Contracts are all about introducing undefined behaviour if you don't satisfy a precondition.
In practice this improves software quality on many levels by clearly defining requirements on interface boundaries that would otherwise be implicit or just documented.
Of course you can have special debug modes where you actually check that contracts are being satisfied.
As ever the C++ train leaves on schedule with or without anything you suppose is "promised" for that standard revision. This has been the practice since 2011 and I don't expect it to stop unless ISO tells them "Enough" or the whole thing comes apart.
> Contracts are all about introducing undefined behaviour if you don't satisfy a precondition.

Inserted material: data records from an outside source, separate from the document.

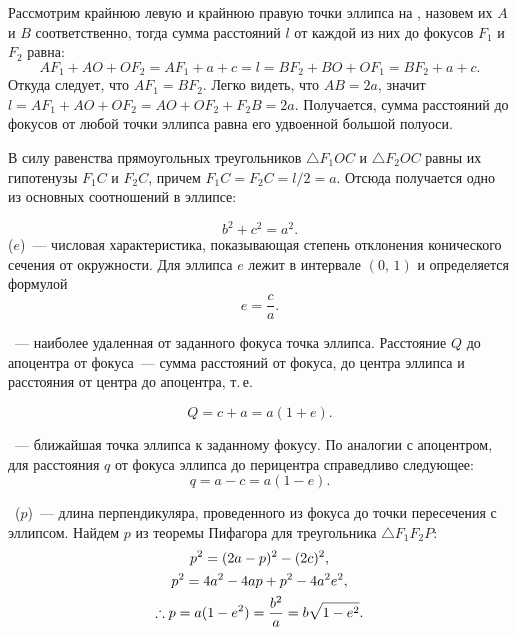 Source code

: Рассмотрим крайнюю левую и крайнюю правую точки эллипса на , назовем их $A$ и $B$ соответственно, тогда сумма расстояний $l$ от каждой из них до фокусов $F_1$ и $F_2$ равна:
\begin{equation*}
    AF_1 + AO + OF_2 = AF_1 + a + c = l = BF_2 + BO + OF_1 = BF_2 + a + c.
\end{equation*}
Откуда следует, что $A F_1 = B F_2$. Легко видеть, что $AB = 2a$, значит $l = AF_1 + AO + OF_2 = AO + OF_2 + F_2B = 2a$. Получается, сумма расстояний до фокусов от любой точки эллипса равна его удвоенной большой полуоси.

В силу равенства прямоугольных треугольников $\triangle F_1 O C$ и $\triangle F_2 O C$ равны их гипотенузы $F_1C$ и $F_2C$, причем $F_1C= F_2C = l/2 = a$. Отсюда получается одно из основных соотношений в эллипсе:

\begin{equation}
    b^2 + c^2 = a^2.
\end{equation}
 ($e$)~--- числовая
характеристика, показывающая степень отклонения конического сечения от окружности. Для эллипса $e$ лежит в интервале $(0, \, 1)$ и
определяется формулой
\begin{equation}
    e = \frac{c}{a}.
\end{equation}

~--- наиболее удаленная от заданного фокуса точка эллипса. Расстояние $Q$ до апоцентра от фокуса~--- сумма расстояний от фокуса, до центра эллипса и расстояния от центра до апоцентра, т.\,е.

\begin{equation}
    Q = c + a = a (1 + e).
\end{equation}

~--- ближайшая точка эллипса к заданному фокусу. По аналогии с апоцентром, для расстояния $q$ от фокуса эллипса до перицентра справедливо следующее:
\begin{equation}
    q = a - c = a (1 - e).
\end{equation}

~($p$)~--- длина перпендикуляра, проведенного из фокуса до точки пересечения с эллипсом. Найдем $p$ из теоремы Пифагора для треугольника $\triangle F_1 F_2 P$:
\begin{gather}
    p^2 = (2a - p)^2 - (2c)^2, \notag\\
    p^2 =  4a^2 - 4ap + p^2 - 4a^2e^2,\notag\\
    \therefore p = a (1 - e^2) = \frac{b^2}{a} = b \sqrt{1 - e^2}.
\end{gather}


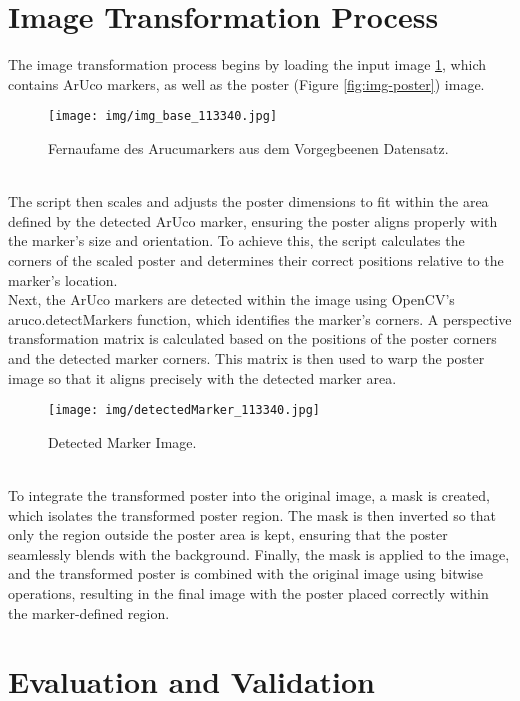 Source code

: \documentclass[a4paper,twocolumn]{article}
\begin{document}
\section{Image Transformation Process}
The image transformation process begins by loading the input image \ref{fig:example-base}, which contains ArUco markers, as well as the poster (Figure \ref{fig:img-poster}) image. 
\begin{figure}[h!]
    \centering
    \texttt{[image: img/img\_base\_113340.jpg]} %
    \caption{Fernaufame des Arucumarkers aus dem Vorgegbeenen Datensatz.\cite{stefan-elser}}
    \label{fig:example-base}
\end{figure}
\\
The script then scales and adjusts the poster dimensions to fit within the area defined by the detected ArUco marker, ensuring the poster aligns properly with the marker's size and orientation. To achieve this, the script calculates the corners of the scaled poster and determines their correct positions relative to the marker's location. 
\\
Next, the ArUco markers are detected within the image using OpenCV's aruco.detectMarkers function, which identifies the marker's corners. A perspective transformation matrix is calculated based on the positions of the poster corners and the detected marker corners. This matrix is then used to warp the poster image so that it aligns precisely with the detected marker area.
\begin{figure}[h!]
    \centering
    \texttt{[image: img/detectedMarker\_113340.jpg]} %
    \caption{Detected Marker Image.\cite{stefan-elser}}
    \label{fig:detected-marker}
\end{figure}
\\
To integrate the transformed poster into the original image, a mask is created, which isolates the transformed poster region. The mask is then inverted so that only the region outside the poster area is kept, ensuring that the poster seamlessly blends with the background. Finally, the mask is applied to the image, and the transformed poster is combined with the original image using bitwise operations, resulting in the final image with the poster placed correctly within the marker-defined region.

\section{Evaluation and Validation}
\end{document}
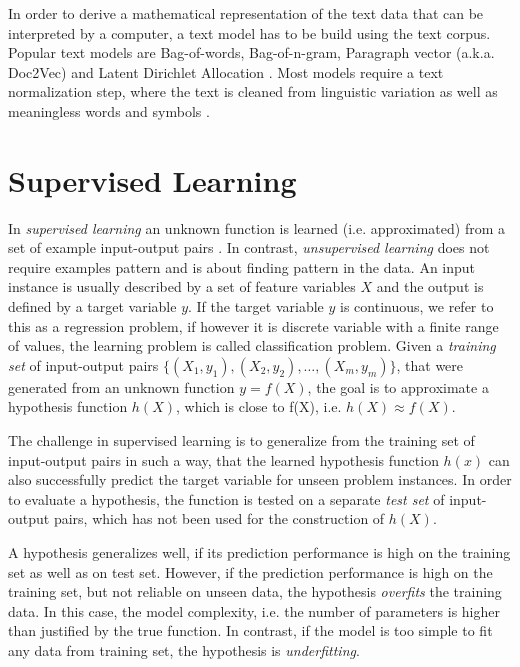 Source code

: In order to derive a mathematical representation of the text data that can be interpreted by a computer, a text model has to be build using the text corpus.
Popular text models are Bag-of-words, Bag-of-n-gram, Paragraph vector (a.k.a. Doc2Vec) \cite{DBLP:conf/icml/LeM14} and Latent Dirichlet Allocation \cite{DBLP:journals/jmlr/BleiNJ03}.
Most models require a text normalization step, where the text is cleaned from linguistic variation as well as meaningless words and symbols \cite{DBLP:books/lib/JurafskyM09}.

\section{Supervised Learning}

In \textit{supervised learning} an unknown function is learned (i.e. approximated) from a set of example input-output pairs \cite{DBLP:books/daglib/0023820}.
In contrast, \textit{unsupervised learning} does not require examples pattern and is about finding pattern in the data. 
An input instance is usually described by a set of feature variables $X$ and the output is defined by a target variable $y$.
If the target variable $y$ is continuous, we refer to this as a regression problem, if however it is discrete variable with a finite range of values, the learning problem is called classification problem.
Given a \textit{training set} of input-output pairs $\{(X_1, y_1), (X_2, y_2), \dots, (X_m,y_m)\}$, that were generated from an unknown function $y = f(X)$, the goal is to approximate a hypothesis function $h(X)$, which is close to f(X), i.e. $h(X) \approx f(X)$.

The challenge in supervised learning is to generalize from the training set of input-output pairs in such a way, that the learned hypothesis function $h(x)$ can also successfully predict the target variable for unseen problem instances.
In order to evaluate a hypothesis, the function is tested on a separate \textit{test set} of input-output pairs, which has not been used for the construction of $h(X)$.

A hypothesis generalizes well, if its prediction performance is high on the training set as well as on test set.
However, if the prediction performance is high on the training set, but not reliable on unseen data, the hypothesis \textit{overfits} the training data.
In this case, the model complexity, i.e. the number of parameters is higher than justified by the true function. 
In contrast, if the model is too simple to fit any data from training set, the hypothesis is \textit{underfitting}.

Nope. That's explicitly not what the proposal sets out to do. It is likely that, as usual, WG21 will manage to take facilities intended to be safe, file them to a sharp edge and then slit their own throats, but P2900 in its current form doesn't do so. Here's an item from the proposal's list of things they're explicitly not proposing:
"The ability to assume that an unchecked contract predicate would evaluate to true, and allow the compiler to optimize based on that assumption, i.e. the assume semantic"
One of the three significant implementers, Microsoft, actually strongly objects to any idea of introducing yet more Undefined Behaviour into a language that is distinctly underwater when it comes to provable correctness. Microsoft shut down previous proposals in this area, and while they might (wrongly IMO) be sold the compromise position that's advocated by some WG21 members today (some UB in some contract checks), you're asking for a lot more.
Now regarding undefined behaviour, it's always been the reason why the proposal isn't moving forward. Some people believe religiously undefined behaviour is evil and will oppose anything tied to it. The kind of clause you mentioned is just to appease them and attain a compromise.
But ultimately, contracts and undefined behaviour (depending on the definition you go for) are intimately linked.
Consider lower_bound. The behaviour is undefined if the input is not sorted. That's just the way it is.
You can't magically make a program well-formed if you breach preconditions even if you say optimizers are not allowed to make additional assumptions.
No, it's a classic WG21 choice in that it's pointlessly worse, that's not "the way it is" it's just the way WG21 decided to define it in C++. More reasonable choices would obviously include the choice made over in std::set where lower_bound gives you a past-the-end iterator if there isn't an apparent answer for your inputs.
Undefined Behaviour is the worst choice, which is why in a horrible way it makes sense as WG21's default - a group known for always choosing bad defaults.
> You can't magically make a program well-formed if you breach preconditions
Of course you can, it's not even hard.
I thought they invented Go for these things?